I really think this site is a great resource, but I don't think I'm fitting in well. My son left for BC yesterday and we had know since November he was. I'm not heartbroke, I'm not crying at the slightest thing, not sleeping with his pillow/shirt/stuffed animal, etc.
Not saying it wasn't hard to walk away. I cried. I worry. I'm concerned & hoping things go well, but also knowing he's going to have hard times. This is his journey though, not mine. I'm here to be strong for him & support him.
I guess seeing everyone's post make me wonder if I'm heartless. I would love to comment on posts, but I think my posts won't really feed into the tears & loneliness.....

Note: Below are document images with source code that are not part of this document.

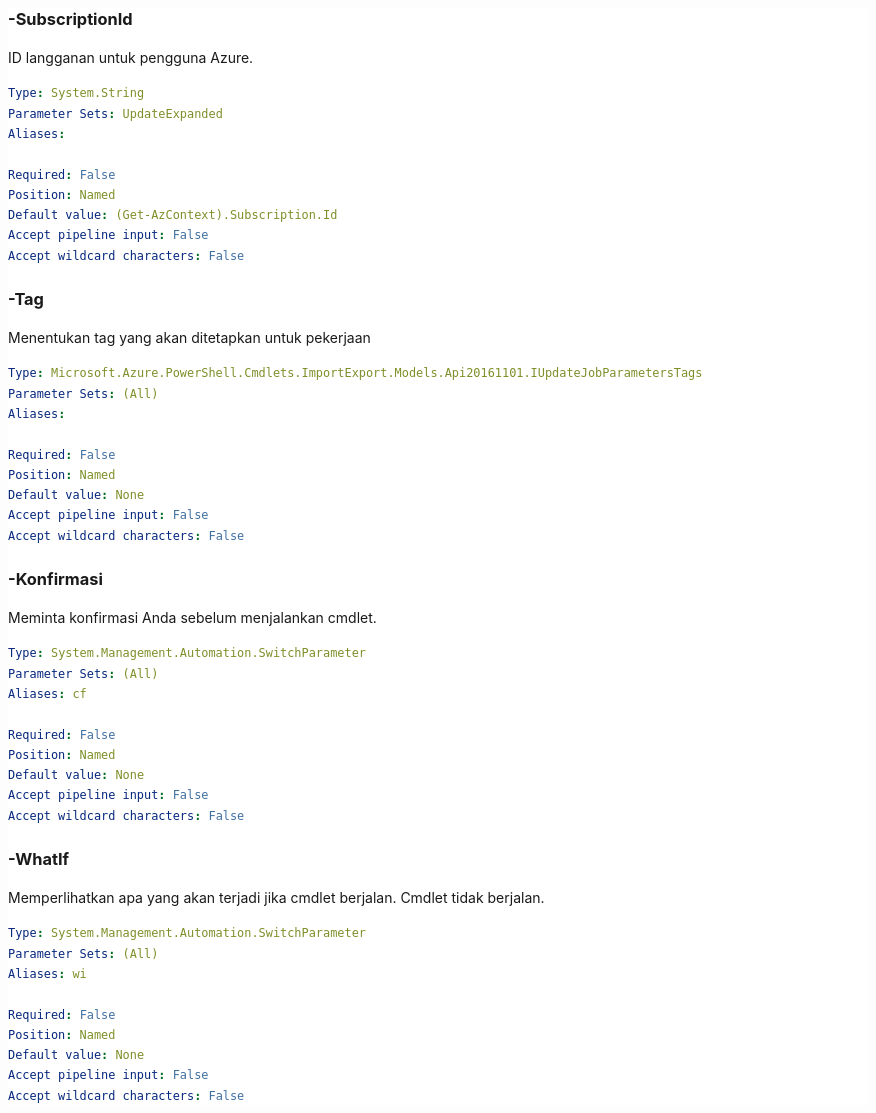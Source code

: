 ### -SubscriptionId
ID langganan untuk pengguna Azure.

```yaml
Type: System.String
Parameter Sets: UpdateExpanded
Aliases:

Required: False
Position: Named
Default value: (Get-AzContext).Subscription.Id
Accept pipeline input: False
Accept wildcard characters: False
```

### -Tag
Menentukan tag yang akan ditetapkan untuk pekerjaan

```yaml
Type: Microsoft.Azure.PowerShell.Cmdlets.ImportExport.Models.Api20161101.IUpdateJobParametersTags
Parameter Sets: (All)
Aliases:

Required: False
Position: Named
Default value: None
Accept pipeline input: False
Accept wildcard characters: False
```

### -Konfirmasi
Meminta konfirmasi Anda sebelum menjalankan cmdlet.

```yaml
Type: System.Management.Automation.SwitchParameter
Parameter Sets: (All)
Aliases: cf

Required: False
Position: Named
Default value: None
Accept pipeline input: False
Accept wildcard characters: False
```

### -WhatIf
Memperlihatkan apa yang akan terjadi jika cmdlet berjalan.
Cmdlet tidak berjalan.

```yaml
Type: System.Management.Automation.SwitchParameter
Parameter Sets: (All)
Aliases: wi

Required: False
Position: Named
Default value: None
Accept pipeline input: False
Accept wildcard characters: False
```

Any others out there like me just looking for information & friends that are on the same page I am?
no it definitely is not
I didn't cry or go in to a depression. I felt I had to be strong for him and support his decision. We all handle our grief differently and I think you and I are on the same page. I think the hardest thing for me to accept was the fact that I can't be there to protect him anymore and he has to face his journey alone. I too, felt a bit heartless but I feel comfort in knowing that I did such a great job as a single mom. He made me proud. I joined this site to keep up on their activities and movements, if any. Glad I'm not the only one that feels they don't need therapy.
You are perfectly normal! I was the same way. I missed my son but I was also glad to see he was starting his own life. Our oldest son wanted to join the navy before he graduated high school and we didn't let him and have regretted that since. So when Anthony wanted to join we let him join right away and don't regret anything. Hope all goes well with you and your sailor and have the peace of mind to know that you are normal!

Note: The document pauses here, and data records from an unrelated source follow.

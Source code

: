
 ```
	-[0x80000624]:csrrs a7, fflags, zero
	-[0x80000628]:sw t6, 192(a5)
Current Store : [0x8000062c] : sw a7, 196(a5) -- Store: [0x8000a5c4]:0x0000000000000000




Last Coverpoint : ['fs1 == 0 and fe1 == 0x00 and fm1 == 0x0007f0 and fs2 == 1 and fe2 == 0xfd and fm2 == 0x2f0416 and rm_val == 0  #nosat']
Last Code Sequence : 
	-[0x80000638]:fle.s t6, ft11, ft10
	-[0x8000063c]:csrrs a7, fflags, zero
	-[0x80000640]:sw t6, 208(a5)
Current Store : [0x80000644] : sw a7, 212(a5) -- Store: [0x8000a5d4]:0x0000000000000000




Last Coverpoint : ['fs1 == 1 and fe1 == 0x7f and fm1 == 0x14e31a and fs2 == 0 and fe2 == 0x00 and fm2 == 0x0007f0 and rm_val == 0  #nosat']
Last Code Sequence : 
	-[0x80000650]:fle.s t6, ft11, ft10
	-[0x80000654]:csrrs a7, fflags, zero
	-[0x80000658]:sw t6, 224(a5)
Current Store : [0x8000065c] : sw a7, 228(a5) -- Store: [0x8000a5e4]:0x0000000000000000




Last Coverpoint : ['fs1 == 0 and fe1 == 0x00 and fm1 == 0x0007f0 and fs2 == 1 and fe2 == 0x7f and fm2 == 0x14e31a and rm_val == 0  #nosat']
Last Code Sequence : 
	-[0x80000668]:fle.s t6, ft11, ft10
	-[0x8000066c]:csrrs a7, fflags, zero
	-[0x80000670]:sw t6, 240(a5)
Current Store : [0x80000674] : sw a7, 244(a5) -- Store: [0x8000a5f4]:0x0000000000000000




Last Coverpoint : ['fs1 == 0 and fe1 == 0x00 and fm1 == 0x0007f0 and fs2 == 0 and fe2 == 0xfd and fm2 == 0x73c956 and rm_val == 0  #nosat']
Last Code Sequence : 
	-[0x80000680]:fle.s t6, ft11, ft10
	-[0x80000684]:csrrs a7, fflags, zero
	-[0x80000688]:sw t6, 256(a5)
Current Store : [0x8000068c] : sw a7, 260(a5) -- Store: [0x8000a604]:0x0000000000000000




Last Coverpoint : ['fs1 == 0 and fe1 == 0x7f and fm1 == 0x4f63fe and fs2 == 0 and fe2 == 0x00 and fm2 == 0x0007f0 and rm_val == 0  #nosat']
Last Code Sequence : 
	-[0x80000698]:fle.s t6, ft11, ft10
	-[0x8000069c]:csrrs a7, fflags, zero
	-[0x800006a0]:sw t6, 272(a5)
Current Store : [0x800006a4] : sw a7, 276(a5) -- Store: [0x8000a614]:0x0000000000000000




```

But he is on a sub now so I'm not sure how they talked him in to that or if he is just crazy!
Oh my goodness, I have been reading this thread for months now and have not wanted to intrude on others thoughts but it has almost become a tit for tat discussion. We all have something in common, someone we love is or was in the Navy. I think the majority of us are mothers of sailors. Just based on that, we all fit in. But, we are individuals and our own experiences.
When my son was 19 and joined the Army Reserves, I was the weeping mother, asking the van driver to drive safely with my precious cargo. I know I embarrassed my son. He ended up medically discharged (childhood injury) before boot camp was finished and I was disappointed for him but glad that my son wasn't being sent to Afghanistan with his unit.
I hadn't heard the expression "tit for tat" in ages. I googled it. Here's what I found.
"Repayment in kind, as for an injury; retaliation." and "an equivalent given in return or retaliation; blow for blow"
I didn't see tit for tat trending. I do agree with your next 3 sentences.
"We all have something in common, someone we love is or was in the Navy. I think the majority of us are mothers of sailors. Just based on that, we all fit in. But, we are individuals and our own experiences."
What does your sailor specializing in? How is he (she?) doing? All mothers of military personnel share a common bond. Rest of the world just don't understand.
I think you have probably raised your son to be very independent and deep down you know this is probably the best thing for him. This is the first step in the rest of their lives. I am so happy for my grandson, but miss him also. Just not crying all the time over it. I don't think anything is very different in you...you sound like a very strong woman. We will see how much I cry at graduation on June 20th. I may have to eat my words!
I supported my daughter's decision to join the Navy since she was a junior in high school. I cried when she left and miss her greatly, but I am excited about the future she has in front of her. I, like you, are here to be strong for her and to support her new path in life.
Don't worry you are not the only mom who feels like she's not doing enough of this stuff. I haven't sent him even one care package! As long as your kids talk to you then you must be doing something right. I miss my son but I'm glad he's not still at home as most of his friend's are. Living in San Francisco it's especially hard to leave home even if you want to. At first I was afraid he wanted to join just to be able to get away from me,lol, but we've talked and it's nothing like that. I grew up without family so I guess I don't feel the need as much as so many other parents to be quite so involved in this kind of stuff. This is a good place to check in and yes there are other not so doting parents out there besides you. And btw sounds like you are a great mom and have raised fine independent kids.
ZoFree the one thing you do NOT want to send is a care package. The only thins you can send are letters, photos, and things like that. My SR's recruiter told a story of a recruit who got a box of cookies, his commander made him eat the whole box in front of all the other recruits and then the whole DIV had to do a 10 mile run...the poor kid was barfing up cookies by mile 2
A letter will be fine and is encouraged.
Her Sailor is now in "A" School and can receive care packages.
Boot camp is hard. His first few letters, if you get any, might be discouraging.only respond with how long he has left and ask if he needed dental care. He gets little phone time and he'll want to tell you what hes done and hell want living onfo on family and pets. Really just minutes. The graduation will deliver a new son to you. A healthy, fit, In control and respectful child will greet you. The graduation blew me away, it was stunning. My son turning into such am amazing man in 6 weeks turned my life around. Be his rock now so he can be yours later.He might be uncharastically emotional, allow him to share, this is no boy scout trip.